Markus Dreyer

Machine Learning Scientist

Amazon.com (Alexa)


Markus Dreyer is a Machine Learning Scientist at Amazon. He has been part of the Alexa group since 2015, leading projects in natural language understanding and question answering. He has published on transfer learning, semi-supervised learning, graphical models, semantic parsing, neural lattice parsing, and entity linking.

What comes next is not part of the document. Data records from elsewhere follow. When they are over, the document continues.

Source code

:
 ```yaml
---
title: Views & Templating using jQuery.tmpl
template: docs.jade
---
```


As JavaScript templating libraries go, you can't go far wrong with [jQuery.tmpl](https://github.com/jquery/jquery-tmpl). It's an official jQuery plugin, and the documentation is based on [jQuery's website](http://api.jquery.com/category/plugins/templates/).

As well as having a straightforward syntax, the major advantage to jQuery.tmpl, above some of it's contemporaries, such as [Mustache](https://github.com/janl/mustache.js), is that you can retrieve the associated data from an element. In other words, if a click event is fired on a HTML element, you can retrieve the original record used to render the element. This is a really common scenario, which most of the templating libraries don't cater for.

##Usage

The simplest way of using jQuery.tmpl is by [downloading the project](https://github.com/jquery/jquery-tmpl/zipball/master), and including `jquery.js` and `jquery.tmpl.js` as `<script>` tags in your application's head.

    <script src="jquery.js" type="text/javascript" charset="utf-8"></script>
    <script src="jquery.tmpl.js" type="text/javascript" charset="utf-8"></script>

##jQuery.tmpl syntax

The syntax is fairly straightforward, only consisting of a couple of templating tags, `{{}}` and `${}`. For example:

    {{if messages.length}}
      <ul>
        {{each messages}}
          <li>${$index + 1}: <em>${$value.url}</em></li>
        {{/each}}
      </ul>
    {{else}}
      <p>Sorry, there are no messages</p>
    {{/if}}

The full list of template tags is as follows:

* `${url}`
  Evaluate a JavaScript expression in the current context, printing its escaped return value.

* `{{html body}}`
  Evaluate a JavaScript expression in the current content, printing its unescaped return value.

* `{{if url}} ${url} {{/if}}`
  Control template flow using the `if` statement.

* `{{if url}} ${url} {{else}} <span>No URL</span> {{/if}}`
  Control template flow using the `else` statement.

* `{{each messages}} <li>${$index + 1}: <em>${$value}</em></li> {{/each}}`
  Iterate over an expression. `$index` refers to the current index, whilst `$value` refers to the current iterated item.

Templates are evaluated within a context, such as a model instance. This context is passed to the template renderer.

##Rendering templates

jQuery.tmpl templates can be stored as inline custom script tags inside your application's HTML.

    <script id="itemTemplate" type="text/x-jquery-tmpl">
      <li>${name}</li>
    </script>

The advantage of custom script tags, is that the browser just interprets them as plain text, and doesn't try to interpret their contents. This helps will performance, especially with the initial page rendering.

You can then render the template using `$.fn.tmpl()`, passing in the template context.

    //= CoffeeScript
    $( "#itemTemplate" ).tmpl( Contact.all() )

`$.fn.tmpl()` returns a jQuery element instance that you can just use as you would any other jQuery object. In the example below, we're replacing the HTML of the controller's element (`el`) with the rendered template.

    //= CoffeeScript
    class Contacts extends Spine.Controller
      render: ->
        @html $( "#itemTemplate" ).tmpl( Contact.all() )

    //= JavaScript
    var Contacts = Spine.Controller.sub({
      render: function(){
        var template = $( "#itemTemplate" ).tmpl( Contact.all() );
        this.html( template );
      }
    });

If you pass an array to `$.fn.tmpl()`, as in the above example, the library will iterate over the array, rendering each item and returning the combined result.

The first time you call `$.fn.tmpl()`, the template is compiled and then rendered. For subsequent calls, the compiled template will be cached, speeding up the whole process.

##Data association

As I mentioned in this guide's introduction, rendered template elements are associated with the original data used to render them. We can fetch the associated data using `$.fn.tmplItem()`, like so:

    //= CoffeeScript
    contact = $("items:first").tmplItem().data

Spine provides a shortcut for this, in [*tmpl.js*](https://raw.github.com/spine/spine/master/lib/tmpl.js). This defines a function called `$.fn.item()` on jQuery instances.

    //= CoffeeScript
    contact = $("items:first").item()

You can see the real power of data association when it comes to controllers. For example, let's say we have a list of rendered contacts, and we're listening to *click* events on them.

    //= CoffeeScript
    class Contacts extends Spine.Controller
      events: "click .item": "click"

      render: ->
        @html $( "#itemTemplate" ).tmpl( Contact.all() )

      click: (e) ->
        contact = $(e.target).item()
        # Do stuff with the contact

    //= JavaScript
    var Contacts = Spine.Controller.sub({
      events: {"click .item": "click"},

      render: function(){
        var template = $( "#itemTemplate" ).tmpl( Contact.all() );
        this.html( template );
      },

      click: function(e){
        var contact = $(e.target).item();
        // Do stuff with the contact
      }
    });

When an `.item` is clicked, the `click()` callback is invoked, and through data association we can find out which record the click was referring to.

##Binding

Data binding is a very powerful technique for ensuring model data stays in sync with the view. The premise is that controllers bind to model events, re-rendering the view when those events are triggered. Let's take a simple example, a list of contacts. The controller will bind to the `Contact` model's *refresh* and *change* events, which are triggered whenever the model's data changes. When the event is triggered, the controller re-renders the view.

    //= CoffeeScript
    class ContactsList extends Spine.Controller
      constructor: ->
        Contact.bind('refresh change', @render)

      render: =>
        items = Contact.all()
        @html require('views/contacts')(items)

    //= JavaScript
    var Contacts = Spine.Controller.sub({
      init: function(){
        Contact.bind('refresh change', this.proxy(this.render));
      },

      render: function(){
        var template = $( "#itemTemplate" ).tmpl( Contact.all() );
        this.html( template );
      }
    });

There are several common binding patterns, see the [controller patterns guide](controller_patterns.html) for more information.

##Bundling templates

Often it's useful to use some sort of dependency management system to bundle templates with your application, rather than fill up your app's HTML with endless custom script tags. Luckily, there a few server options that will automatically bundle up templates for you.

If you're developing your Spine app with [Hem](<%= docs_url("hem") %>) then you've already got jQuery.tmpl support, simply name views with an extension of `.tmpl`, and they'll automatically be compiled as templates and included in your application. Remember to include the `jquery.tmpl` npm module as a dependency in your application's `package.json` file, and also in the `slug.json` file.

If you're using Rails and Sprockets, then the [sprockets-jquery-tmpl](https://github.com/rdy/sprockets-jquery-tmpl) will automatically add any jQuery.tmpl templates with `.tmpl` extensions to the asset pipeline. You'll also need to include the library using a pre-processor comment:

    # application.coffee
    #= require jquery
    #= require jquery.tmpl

  • Natural Language Processing
  • Artificial Intelligence/Deep Learning
  • Machine Learning


  • PhD in Computer Science

    Johns Hopkins University

  • M.Sc. in Computer Science

    Johns Hopkins University

  • M.A. in Computational Linguistics, Linguistics, Philosophy

    Heidelberg University



Machine Learning Scientist


March 2015 – Present Seattle
Question answering, summarization, and natural language understanding (NLU).

Research Scientist

SDL (Language Weaver)

January 2011 – February 2015 Los Angeles, California
Algorithms and statistical models for large-scale machine translation (MT).

Research Assistant

CLSP, Johns Hopkins

January 2004 – December 2010 Baltimore, Maryland
Semi-supervised learning of nonconcatenative morphology, based on graphical models, the Dirichlet process and log-linear parameterization of finite-state machines.

Research Scientist

IBM, Speech Group

May 1999 – February 2003 Heidelberg, Germany
Text-to-speech (TTS) technology and parsing methods.

Recent Publications

Quickly discover relevant content by filtering publications.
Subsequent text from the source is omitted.